Problem to work on: Beginning with the line that holds "https://github.com/SecWiki/linux-kernel-exploits<br/>", write out the remaining lines of the material exactly, the last line included.

==== Provided data ====

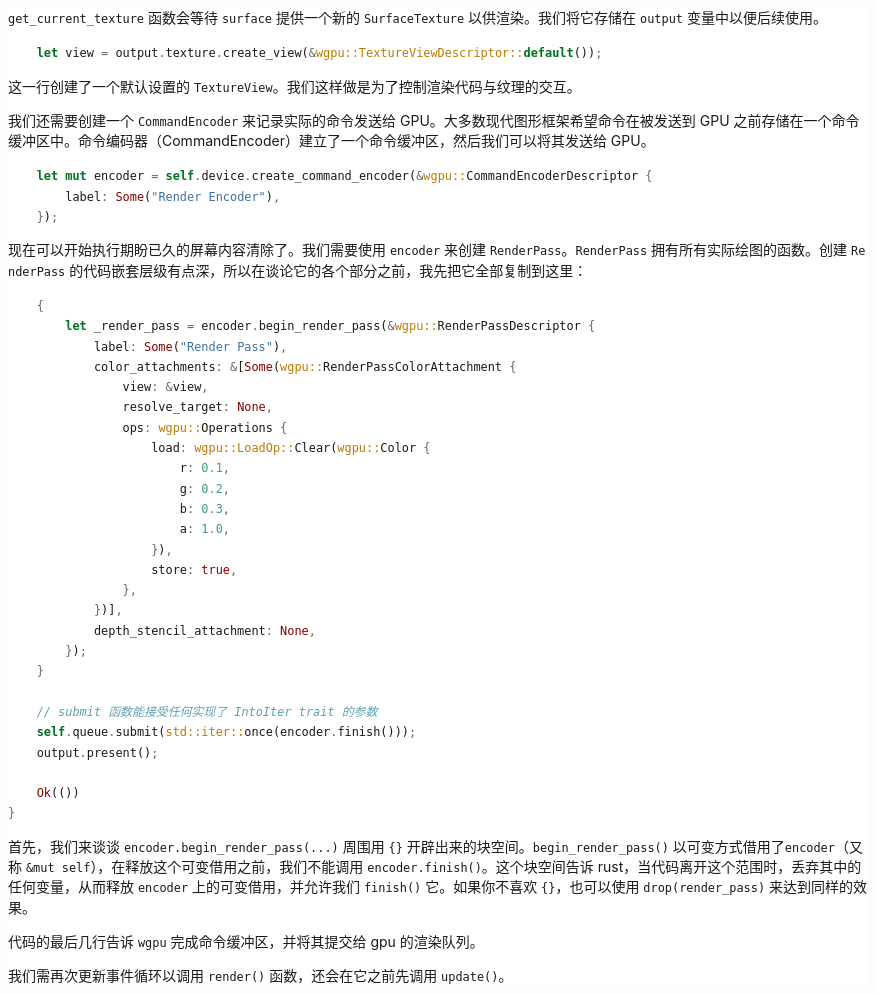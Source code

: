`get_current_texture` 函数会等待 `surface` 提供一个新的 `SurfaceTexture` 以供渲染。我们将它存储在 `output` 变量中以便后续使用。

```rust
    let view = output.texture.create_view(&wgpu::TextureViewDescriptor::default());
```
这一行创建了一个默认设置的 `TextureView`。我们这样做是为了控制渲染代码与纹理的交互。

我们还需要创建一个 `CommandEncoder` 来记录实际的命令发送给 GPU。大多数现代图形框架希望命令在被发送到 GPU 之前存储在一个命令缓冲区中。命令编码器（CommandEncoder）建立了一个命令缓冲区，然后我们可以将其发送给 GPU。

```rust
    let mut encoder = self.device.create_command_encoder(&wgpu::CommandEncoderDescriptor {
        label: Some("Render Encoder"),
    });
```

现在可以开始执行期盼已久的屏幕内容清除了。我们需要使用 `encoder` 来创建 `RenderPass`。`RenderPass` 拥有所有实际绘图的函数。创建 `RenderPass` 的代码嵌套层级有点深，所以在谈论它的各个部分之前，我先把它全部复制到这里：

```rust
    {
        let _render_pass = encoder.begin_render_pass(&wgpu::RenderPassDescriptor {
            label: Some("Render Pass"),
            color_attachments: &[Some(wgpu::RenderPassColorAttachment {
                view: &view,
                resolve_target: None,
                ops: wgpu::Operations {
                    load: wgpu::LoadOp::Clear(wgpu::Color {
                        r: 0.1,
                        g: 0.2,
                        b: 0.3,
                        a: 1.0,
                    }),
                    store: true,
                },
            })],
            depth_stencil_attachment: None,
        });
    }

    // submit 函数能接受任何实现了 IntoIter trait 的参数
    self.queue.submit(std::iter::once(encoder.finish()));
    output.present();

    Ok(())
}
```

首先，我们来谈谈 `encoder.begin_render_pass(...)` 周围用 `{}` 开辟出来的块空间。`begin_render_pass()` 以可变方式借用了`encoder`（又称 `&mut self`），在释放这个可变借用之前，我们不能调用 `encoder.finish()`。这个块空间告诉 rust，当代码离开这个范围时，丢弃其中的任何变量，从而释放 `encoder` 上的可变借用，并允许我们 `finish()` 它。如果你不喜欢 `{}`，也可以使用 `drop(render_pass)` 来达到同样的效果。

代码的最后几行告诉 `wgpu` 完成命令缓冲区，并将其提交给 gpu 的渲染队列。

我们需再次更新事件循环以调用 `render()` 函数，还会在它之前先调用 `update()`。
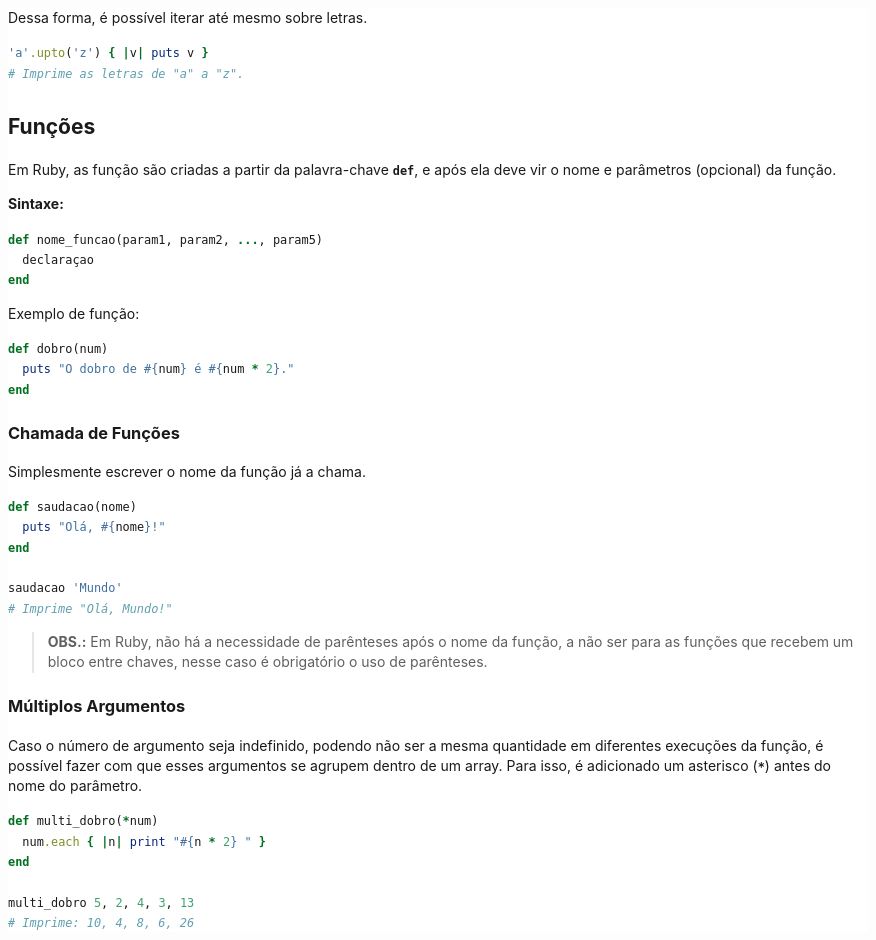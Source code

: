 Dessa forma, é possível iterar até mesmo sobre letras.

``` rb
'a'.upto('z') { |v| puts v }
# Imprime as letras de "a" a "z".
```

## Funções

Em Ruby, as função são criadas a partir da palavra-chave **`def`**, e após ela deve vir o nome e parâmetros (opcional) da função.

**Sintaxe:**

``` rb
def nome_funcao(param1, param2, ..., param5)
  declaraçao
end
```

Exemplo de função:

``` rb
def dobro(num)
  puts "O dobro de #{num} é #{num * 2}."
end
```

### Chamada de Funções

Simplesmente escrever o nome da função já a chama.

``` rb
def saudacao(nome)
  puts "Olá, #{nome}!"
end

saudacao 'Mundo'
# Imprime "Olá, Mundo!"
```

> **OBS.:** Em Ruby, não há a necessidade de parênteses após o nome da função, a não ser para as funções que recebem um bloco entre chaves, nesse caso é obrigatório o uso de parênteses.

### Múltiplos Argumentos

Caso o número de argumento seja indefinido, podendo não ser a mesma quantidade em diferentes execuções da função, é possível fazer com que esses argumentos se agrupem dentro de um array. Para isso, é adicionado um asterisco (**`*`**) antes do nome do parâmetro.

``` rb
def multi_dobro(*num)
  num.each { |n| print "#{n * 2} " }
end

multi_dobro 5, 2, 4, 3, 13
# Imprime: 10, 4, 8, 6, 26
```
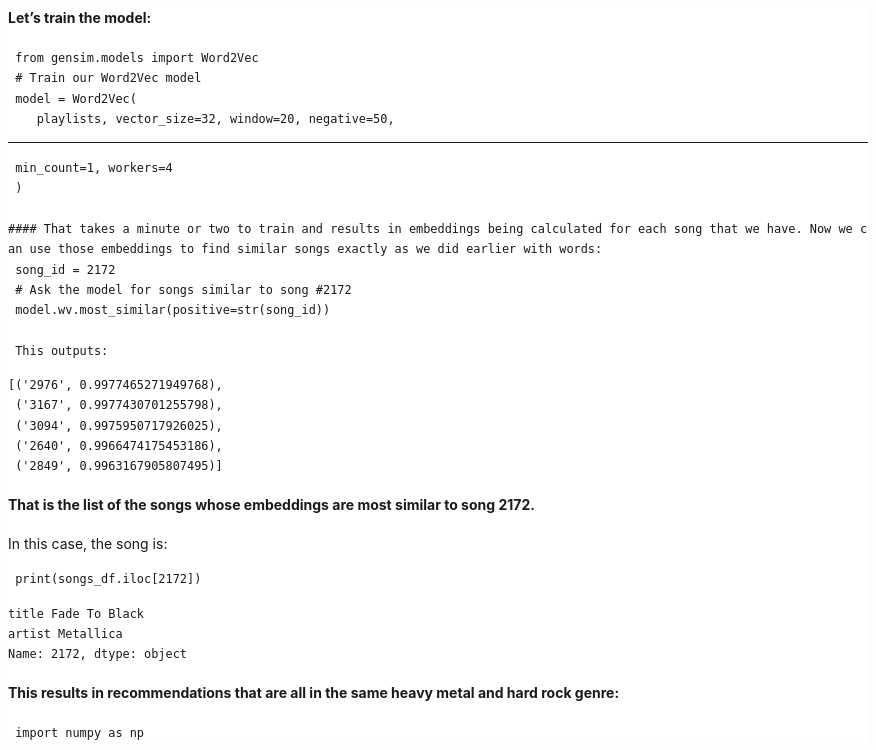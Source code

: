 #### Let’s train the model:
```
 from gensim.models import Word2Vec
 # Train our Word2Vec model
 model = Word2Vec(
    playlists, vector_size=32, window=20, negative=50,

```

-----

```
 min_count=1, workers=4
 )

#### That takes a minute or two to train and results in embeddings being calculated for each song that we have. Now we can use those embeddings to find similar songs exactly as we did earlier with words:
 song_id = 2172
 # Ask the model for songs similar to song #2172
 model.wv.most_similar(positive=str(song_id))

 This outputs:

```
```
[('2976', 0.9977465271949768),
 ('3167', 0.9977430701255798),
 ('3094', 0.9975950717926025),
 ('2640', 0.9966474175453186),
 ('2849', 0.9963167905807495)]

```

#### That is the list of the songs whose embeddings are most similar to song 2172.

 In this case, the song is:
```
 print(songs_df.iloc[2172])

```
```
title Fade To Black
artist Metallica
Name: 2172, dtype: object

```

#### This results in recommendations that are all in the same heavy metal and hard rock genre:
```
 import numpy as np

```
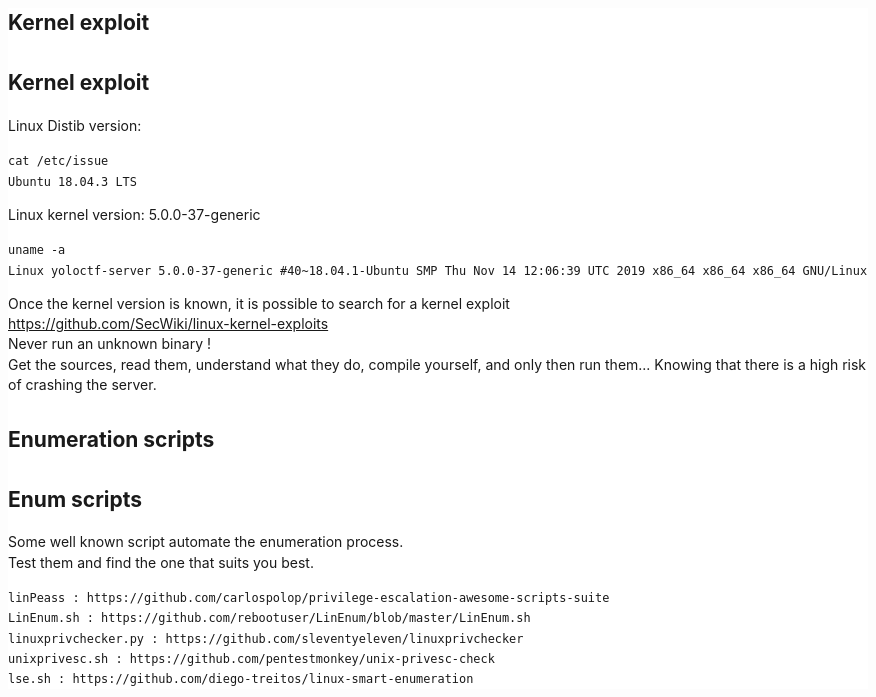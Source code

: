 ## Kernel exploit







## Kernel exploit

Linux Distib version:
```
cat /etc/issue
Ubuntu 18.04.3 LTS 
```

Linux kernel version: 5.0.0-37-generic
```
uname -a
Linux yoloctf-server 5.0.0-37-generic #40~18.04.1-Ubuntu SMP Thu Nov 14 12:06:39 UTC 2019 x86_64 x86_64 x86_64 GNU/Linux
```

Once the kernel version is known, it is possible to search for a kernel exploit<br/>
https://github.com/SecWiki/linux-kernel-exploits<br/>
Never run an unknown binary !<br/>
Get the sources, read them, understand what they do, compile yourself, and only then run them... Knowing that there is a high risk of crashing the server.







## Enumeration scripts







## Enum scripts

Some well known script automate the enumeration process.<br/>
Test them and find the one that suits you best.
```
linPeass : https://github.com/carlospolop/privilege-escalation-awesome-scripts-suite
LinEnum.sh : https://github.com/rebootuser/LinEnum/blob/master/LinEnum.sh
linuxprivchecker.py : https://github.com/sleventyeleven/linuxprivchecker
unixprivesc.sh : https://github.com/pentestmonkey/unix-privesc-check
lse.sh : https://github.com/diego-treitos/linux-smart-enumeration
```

====

Solution for this exercise:
https://github.com/SecWiki/linux-kernel-exploits<br/>
Never run an unknown binary !<br/>
Get the sources, read them, understand what they do, compile yourself, and only then run them... Knowing that there is a high risk of crashing the server.







## Enumeration scripts







## Enum scripts

Some well known script automate the enumeration process.<br/>
Test them and find the one that suits you best.
```
linPeass : https://github.com/carlospolop/privilege-escalation-awesome-scripts-suite
LinEnum.sh : https://github.com/rebootuser/LinEnum/blob/master/LinEnum.sh
linuxprivchecker.py : https://github.com/sleventyeleven/linuxprivchecker
unixprivesc.sh : https://github.com/pentestmonkey/unix-privesc-check
lse.sh : https://github.com/diego-treitos/linux-smart-enumeration
```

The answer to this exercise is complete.